The Deep Arbitrary Polynomial Chaos Neural Network or how Deep
Artificial Neural Networks could benefit from Data-Driven Homogeneous Chaos
Theory
- URL: http://arxiv.org/abs/2306.14753v1
- Date: Mon, 26 Jun 2023 15:09:14 GMT
- Title: The Deep Arbitrary Polynomial Chaos Neural Network or how Deep
Artificial Neural Networks could benefit from Data-Driven Homogeneous Chaos
Theory
- Authors: Sergey Oladyshkin, Timothy Praditia, Ilja Kr\"oker, Farid Mohammadi,
Wolfgang Nowak, Sebastian Otte
- Abstract summary: Approaches based on Deep Artificial Networks (DANN) are very popular in our days.

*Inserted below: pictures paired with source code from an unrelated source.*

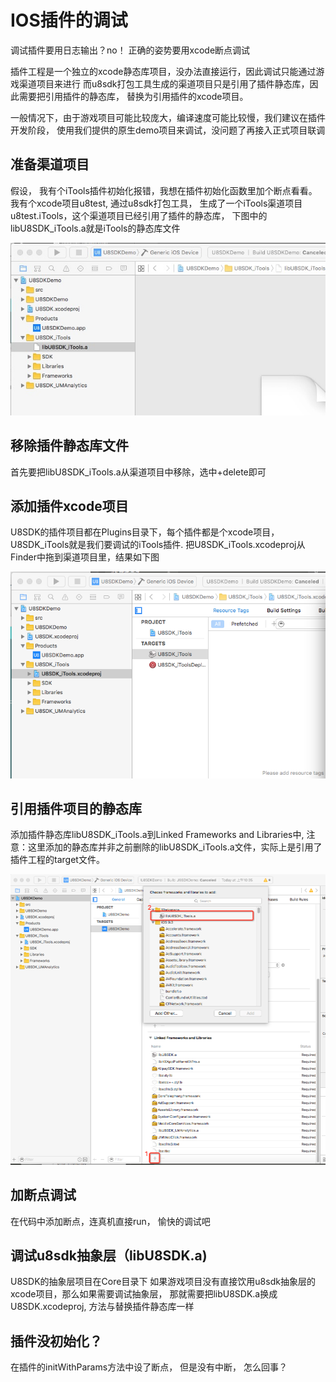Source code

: IOS插件的调试
=========

调试插件要用日志输出？no！ 正确的姿势要用xcode断点调试

插件工程是一个独立的xcode静态库项目，没办法直接运行，因此调试只能通过游戏渠道项目来进行
而u8sdk打包工具生成的渠道项目只是引用了插件静态库，因此需要把引用插件的静态库，
替换为引用插件的xcode项目。

一般情况下，由于游戏项目可能比较庞大，编译速度可能比较慢，我们建议在插件开发阶段，
使用我们提供的原生demo项目来调试，没问题了再接入正式项目联调

准备渠道项目
-------

假设， 我有个iTools插件初始化报错，我想在插件初始化函数里加个断点看看。我有个xcode项目u8test, 
通过u8sdk打包工具， 生成了一个iTools渠道项目u8test.iTools，这个渠道项目已经引用了插件的静态库，
下图中的libU8SDK_iTools.a就是iTools的静态库文件

![](images/itools_xcode.jpg)

移除插件静态库文件
-------

首先要把libU8SDK_iTools.a从渠道项目中移除，选中+delete即可

添加插件xcode项目
-------
U8SDK的插件项目都在Plugins目录下，每个插件都是个xcode项目，U8SDK_iTools就是我们要调试的iTools插件.
把U8SDK_iTools.xcodeproj从Finder中拖到渠道项目里，结果如下图

![](images/itools_xcode2.png)

引用插件项目的静态库
-------
添加插件静态库libU8SDK_iTools.a到Linked Frameworks and Libraries中,
注意：这里添加的静态库并非之前删除的libU8SDK_iTools.a文件，实际上是引用了插件工程的target文件。

![](images/itools_xcode3.png)

加断点调试
-------
在代码中添加断点，连真机直接run， 愉快的调试吧

调试u8sdk抽象层（libU8SDK.a)
-------

U8SDK的抽象层项目在Core目录下
如果游戏项目没有直接饮用u8sdk抽象层的xcode项目，那么如果需要调试抽象层， 那就需要把libU8SDK.a换成U8SDK.xcodeproj,
方法与替换插件静态库一样

插件没初始化？
-------

在插件的initWithParams方法中设了断点， 但是没有中断， 怎么回事？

For a majority of deep learning approaches based on DANNs, the kernel structure of neural signal processing remains the same.
To tackle the challenge, we suggest to employ the data-driven generalization of PCE theory known as arbitrary chaos.
- Score: 0.44040106718326594
- License: http://arxiv.org/licenses/nonexclusive-distrib/1.0/
- Abstract: Artificial Intelligence and Machine learning have been widely used in various
fields of mathematical computing, physical modeling, computational science,
communication science, and stochastic analysis. Approaches based on Deep
Artificial Neural Networks (DANN) are very popular in our days. Depending on
the learning task, the exact form of DANNs is determined via their multi-layer
architecture, activation functions and the so-called loss function. However,
for a majority of deep learning approaches based on DANNs, the kernel structure
of neural signal processing remains the same, where the node response is
encoded as a linear superposition of neural activity, while the non-linearity
is triggered by the activation functions. In the current paper, we suggest to
analyze the neural signal processing in DANNs from the point of view of
homogeneous chaos theory as known from polynomial chaos expansion (PCE). From
the PCE perspective, the (linear) response on each node of a DANN could be seen
as a $1^{st}$ degree multi-variate polynomial of single neurons from the
previous layer, i.e. linear weighted sum of monomials. From this point of view,
the conventional DANN structure relies implicitly (but erroneously) on a
Gaussian distribution of neural signals. Additionally, this view revels that by
design DANNs do not necessarily fulfill any orthogonality or orthonormality
condition for a majority of data-driven applications. Therefore, the prevailing
handling of neural signals in DANNs could lead to redundant representation as
any neural signal could contain some partial information from other neural
signals. To tackle that challenge, we suggest to employ the data-driven
generalization of PCE theory known as arbitrary polynomial chaos (aPC) to
construct a corresponding multi-variate orthonormal representations on each
node of a DANN to obtain Deep arbitrary polynomial chaos neural networks.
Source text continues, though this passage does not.